Top of Dataset entries
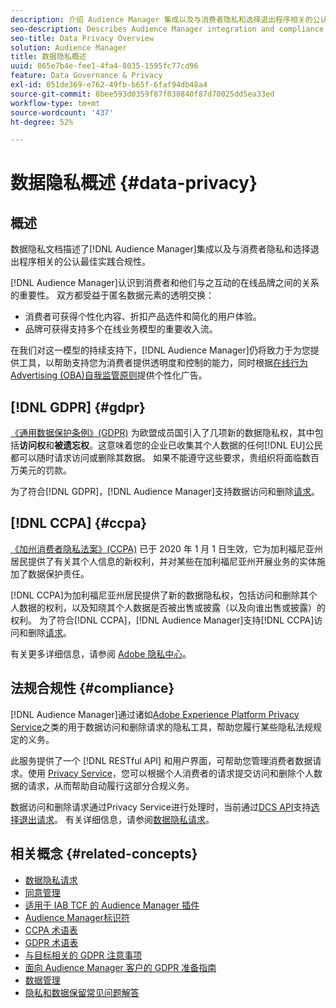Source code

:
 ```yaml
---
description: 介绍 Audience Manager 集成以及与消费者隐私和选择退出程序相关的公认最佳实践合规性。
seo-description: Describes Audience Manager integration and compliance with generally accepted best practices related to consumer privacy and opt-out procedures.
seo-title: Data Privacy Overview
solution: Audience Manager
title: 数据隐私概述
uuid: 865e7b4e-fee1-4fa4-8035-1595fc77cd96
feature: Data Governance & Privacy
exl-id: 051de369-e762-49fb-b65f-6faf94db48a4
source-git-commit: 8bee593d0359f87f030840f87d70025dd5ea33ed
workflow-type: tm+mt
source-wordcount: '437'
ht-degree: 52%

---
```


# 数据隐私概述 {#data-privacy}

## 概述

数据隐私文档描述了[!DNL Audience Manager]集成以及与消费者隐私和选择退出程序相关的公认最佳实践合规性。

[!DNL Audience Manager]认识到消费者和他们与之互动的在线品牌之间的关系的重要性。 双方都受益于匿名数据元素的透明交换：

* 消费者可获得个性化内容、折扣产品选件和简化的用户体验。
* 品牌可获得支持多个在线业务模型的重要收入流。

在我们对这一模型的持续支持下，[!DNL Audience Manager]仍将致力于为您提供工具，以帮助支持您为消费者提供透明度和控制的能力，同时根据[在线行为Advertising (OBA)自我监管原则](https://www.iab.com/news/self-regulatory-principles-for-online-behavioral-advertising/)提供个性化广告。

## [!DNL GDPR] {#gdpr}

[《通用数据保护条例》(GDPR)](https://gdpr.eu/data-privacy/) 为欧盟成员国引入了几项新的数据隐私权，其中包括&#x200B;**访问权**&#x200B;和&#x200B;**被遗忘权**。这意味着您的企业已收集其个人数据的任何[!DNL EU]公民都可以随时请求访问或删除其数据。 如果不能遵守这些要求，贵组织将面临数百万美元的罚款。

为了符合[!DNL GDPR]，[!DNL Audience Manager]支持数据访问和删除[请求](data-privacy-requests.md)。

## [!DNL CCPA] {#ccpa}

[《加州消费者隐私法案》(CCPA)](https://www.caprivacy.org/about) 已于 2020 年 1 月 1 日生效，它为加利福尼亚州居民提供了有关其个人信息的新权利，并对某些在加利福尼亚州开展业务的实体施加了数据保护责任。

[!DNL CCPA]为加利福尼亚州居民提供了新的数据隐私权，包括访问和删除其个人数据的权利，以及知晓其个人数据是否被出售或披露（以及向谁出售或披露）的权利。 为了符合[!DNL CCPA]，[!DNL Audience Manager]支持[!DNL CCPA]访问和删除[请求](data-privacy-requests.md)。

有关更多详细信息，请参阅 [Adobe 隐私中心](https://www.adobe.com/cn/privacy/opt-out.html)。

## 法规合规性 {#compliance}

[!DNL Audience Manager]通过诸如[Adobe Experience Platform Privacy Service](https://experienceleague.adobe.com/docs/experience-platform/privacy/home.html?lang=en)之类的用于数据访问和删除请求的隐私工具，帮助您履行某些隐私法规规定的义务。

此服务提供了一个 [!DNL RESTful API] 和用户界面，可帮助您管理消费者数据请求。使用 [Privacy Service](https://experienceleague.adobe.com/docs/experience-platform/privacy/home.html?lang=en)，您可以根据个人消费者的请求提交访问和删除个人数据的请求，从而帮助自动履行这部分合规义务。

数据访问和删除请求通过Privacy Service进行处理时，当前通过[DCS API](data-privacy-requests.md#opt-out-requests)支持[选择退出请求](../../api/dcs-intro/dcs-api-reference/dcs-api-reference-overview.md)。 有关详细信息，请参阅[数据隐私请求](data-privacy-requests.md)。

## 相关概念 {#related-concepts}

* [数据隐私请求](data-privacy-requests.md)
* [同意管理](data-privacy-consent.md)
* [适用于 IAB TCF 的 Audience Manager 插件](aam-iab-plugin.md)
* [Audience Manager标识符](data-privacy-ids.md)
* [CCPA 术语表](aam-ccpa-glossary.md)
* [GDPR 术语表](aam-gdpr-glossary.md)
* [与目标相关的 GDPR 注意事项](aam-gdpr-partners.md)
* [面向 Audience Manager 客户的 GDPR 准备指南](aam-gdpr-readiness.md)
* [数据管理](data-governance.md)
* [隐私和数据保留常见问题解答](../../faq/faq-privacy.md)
Bottom of Dataset entries
Top of Dataset entries
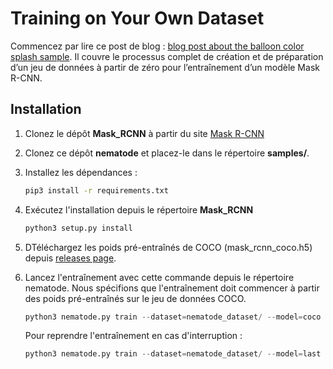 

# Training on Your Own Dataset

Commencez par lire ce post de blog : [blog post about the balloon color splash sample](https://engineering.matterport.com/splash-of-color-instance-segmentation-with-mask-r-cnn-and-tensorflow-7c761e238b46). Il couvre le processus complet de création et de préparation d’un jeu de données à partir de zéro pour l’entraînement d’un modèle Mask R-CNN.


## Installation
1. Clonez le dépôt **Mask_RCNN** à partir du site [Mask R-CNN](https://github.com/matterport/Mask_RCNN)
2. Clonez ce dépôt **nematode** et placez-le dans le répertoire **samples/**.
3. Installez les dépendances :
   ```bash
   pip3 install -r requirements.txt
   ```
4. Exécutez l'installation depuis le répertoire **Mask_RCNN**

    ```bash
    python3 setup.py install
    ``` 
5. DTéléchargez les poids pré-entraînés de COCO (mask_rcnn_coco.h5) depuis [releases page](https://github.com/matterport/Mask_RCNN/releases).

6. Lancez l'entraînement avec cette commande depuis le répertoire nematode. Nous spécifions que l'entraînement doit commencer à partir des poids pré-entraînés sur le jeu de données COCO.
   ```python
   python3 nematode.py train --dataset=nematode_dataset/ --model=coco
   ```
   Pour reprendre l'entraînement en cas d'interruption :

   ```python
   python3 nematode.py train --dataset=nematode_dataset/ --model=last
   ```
Bottom of Dataset entries
Top of Dataset entries
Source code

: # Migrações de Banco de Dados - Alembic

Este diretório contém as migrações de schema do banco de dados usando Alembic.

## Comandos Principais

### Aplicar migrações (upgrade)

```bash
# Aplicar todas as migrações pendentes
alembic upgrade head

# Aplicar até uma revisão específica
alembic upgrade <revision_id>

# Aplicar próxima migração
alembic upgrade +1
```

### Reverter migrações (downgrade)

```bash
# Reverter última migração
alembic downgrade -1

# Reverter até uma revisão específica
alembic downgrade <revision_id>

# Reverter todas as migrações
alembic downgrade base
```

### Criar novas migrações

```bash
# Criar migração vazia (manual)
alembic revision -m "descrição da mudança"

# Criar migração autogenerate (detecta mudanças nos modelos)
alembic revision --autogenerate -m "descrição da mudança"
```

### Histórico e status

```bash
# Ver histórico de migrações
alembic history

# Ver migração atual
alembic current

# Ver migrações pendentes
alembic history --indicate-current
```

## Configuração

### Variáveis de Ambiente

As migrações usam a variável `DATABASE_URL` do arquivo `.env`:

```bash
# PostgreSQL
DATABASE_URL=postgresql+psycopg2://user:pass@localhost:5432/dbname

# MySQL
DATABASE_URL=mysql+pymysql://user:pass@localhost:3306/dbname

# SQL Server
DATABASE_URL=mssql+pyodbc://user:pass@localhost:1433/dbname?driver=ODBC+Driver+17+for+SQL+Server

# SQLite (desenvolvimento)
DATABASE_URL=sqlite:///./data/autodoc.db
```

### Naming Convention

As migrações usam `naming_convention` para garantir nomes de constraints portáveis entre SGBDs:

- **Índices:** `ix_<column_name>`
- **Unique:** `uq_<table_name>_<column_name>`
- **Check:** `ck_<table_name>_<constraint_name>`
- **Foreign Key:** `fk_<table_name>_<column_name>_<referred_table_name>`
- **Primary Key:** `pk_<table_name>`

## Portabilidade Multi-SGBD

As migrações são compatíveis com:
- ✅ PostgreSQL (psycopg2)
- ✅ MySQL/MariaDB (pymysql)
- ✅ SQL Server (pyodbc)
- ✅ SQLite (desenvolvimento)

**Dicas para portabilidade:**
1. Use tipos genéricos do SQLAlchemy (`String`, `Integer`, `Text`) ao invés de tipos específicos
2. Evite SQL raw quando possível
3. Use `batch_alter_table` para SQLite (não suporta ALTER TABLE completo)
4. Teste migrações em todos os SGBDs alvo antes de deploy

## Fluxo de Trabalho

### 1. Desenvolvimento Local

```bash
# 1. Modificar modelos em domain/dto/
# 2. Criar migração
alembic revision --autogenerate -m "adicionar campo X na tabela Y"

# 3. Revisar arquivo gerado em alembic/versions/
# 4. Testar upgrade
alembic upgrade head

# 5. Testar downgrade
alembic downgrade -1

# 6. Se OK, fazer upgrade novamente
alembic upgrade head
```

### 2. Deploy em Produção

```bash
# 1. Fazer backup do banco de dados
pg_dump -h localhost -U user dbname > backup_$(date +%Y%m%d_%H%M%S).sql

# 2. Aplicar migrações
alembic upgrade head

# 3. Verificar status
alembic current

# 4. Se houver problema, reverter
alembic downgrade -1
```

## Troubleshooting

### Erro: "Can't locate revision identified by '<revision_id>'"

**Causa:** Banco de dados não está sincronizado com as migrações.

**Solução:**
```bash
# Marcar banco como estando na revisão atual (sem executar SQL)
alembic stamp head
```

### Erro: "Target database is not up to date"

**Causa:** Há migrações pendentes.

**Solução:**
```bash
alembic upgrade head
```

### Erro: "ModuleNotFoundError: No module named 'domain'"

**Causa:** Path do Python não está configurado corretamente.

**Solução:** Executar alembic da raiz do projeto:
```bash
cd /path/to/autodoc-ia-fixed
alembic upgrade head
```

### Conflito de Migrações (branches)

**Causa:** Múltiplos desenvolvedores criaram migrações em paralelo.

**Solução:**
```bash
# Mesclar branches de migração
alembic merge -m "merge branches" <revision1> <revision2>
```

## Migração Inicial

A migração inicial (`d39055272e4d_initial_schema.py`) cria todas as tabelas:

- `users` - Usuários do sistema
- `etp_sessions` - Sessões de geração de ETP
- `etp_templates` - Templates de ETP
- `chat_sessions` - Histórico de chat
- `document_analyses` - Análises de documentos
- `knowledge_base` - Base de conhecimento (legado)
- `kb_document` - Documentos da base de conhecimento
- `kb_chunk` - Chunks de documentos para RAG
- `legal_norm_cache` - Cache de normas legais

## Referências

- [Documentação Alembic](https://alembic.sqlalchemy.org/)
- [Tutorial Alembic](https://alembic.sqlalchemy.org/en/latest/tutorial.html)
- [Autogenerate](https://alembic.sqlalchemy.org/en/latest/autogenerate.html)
Bottom of Dataset entries
> _Work required_:
If a line above holds the string "autodoc", return it as it stands.

> _Exercise output_:
DATABASE_URL=sqlite:///./data/autodoc.db
cd /path/to/autodoc-ia-fixed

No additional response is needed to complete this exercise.